TASK STATEMENT
Starting at the top of the entries below, print each line exactly until the line with "τάση να φτάσουν στην άλλη πλευρά." has been printed too.

[Records drawn from a dataset]
------------------------

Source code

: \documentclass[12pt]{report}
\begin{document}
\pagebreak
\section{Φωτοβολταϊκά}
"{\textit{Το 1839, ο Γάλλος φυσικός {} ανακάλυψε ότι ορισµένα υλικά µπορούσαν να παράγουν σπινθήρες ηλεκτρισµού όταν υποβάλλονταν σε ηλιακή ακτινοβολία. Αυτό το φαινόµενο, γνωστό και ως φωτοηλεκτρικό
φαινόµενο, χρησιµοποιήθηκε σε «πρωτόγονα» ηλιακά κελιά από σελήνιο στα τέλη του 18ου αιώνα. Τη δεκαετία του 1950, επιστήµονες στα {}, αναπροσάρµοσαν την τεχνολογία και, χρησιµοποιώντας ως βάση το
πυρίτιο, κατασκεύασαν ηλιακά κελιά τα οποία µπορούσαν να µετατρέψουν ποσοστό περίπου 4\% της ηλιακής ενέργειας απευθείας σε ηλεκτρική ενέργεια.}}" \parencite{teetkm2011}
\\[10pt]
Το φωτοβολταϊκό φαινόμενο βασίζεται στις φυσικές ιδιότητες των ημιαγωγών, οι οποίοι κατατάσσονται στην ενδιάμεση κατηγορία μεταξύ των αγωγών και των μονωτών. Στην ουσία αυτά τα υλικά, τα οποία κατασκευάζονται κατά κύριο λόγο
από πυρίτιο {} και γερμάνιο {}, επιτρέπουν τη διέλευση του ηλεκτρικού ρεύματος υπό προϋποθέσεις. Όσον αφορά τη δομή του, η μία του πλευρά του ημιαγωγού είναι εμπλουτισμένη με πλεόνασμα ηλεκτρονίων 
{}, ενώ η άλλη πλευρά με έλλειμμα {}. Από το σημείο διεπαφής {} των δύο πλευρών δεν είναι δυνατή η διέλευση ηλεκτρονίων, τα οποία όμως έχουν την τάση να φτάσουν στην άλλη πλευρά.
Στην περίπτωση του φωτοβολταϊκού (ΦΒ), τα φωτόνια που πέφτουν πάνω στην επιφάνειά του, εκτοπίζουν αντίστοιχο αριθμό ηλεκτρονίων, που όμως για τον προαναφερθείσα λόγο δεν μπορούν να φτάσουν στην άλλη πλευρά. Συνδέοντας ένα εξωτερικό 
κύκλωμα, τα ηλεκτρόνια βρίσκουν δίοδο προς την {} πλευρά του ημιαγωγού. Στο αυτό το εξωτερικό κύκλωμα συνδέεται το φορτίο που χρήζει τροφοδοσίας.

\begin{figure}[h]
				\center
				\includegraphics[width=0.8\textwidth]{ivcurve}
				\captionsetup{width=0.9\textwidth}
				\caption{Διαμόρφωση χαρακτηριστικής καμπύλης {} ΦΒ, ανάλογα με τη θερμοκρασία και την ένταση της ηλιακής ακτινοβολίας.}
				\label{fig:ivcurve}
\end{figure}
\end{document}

------------------------

TASK RESULT
Source code

: \documentclass[12pt]{report}
\begin{document}
\pagebreak
\section{Φωτοβολταϊκά}
"{\textit{Το 1839, ο Γάλλος φυσικός {} ανακάλυψε ότι ορισµένα υλικά µπορούσαν να παράγουν σπινθήρες ηλεκτρισµού όταν υποβάλλονταν σε ηλιακή ακτινοβολία. Αυτό το φαινόµενο, γνωστό και ως φωτοηλεκτρικό
φαινόµενο, χρησιµοποιήθηκε σε «πρωτόγονα» ηλιακά κελιά από σελήνιο στα τέλη του 18ου αιώνα. Τη δεκαετία του 1950, επιστήµονες στα {}, αναπροσάρµοσαν την τεχνολογία και, χρησιµοποιώντας ως βάση το
πυρίτιο, κατασκεύασαν ηλιακά κελιά τα οποία µπορούσαν να µετατρέψουν ποσοστό περίπου 4\% της ηλιακής ενέργειας απευθείας σε ηλεκτρική ενέργεια.}}" \parencite{teetkm2011}
\\[10pt]
Το φωτοβολταϊκό φαινόμενο βασίζεται στις φυσικές ιδιότητες των ημιαγωγών, οι οποίοι κατατάσσονται στην ενδιάμεση κατηγορία μεταξύ των αγωγών και των μονωτών. Στην ουσία αυτά τα υλικά, τα οποία κατασκευάζονται κατά κύριο λόγο
από πυρίτιο {} και γερμάνιο {}, επιτρέπουν τη διέλευση του ηλεκτρικού ρεύματος υπό προϋποθέσεις. Όσον αφορά τη δομή του, η μία του πλευρά του ημιαγωγού είναι εμπλουτισμένη με πλεόνασμα ηλεκτρονίων 
{}, ενώ η άλλη πλευρά με έλλειμμα {}. Από το σημείο διεπαφής {} των δύο πλευρών δεν είναι δυνατή η διέλευση ηλεκτρονίων, τα οποία όμως έχουν την τάση να φτάσουν στην άλλη πλευρά.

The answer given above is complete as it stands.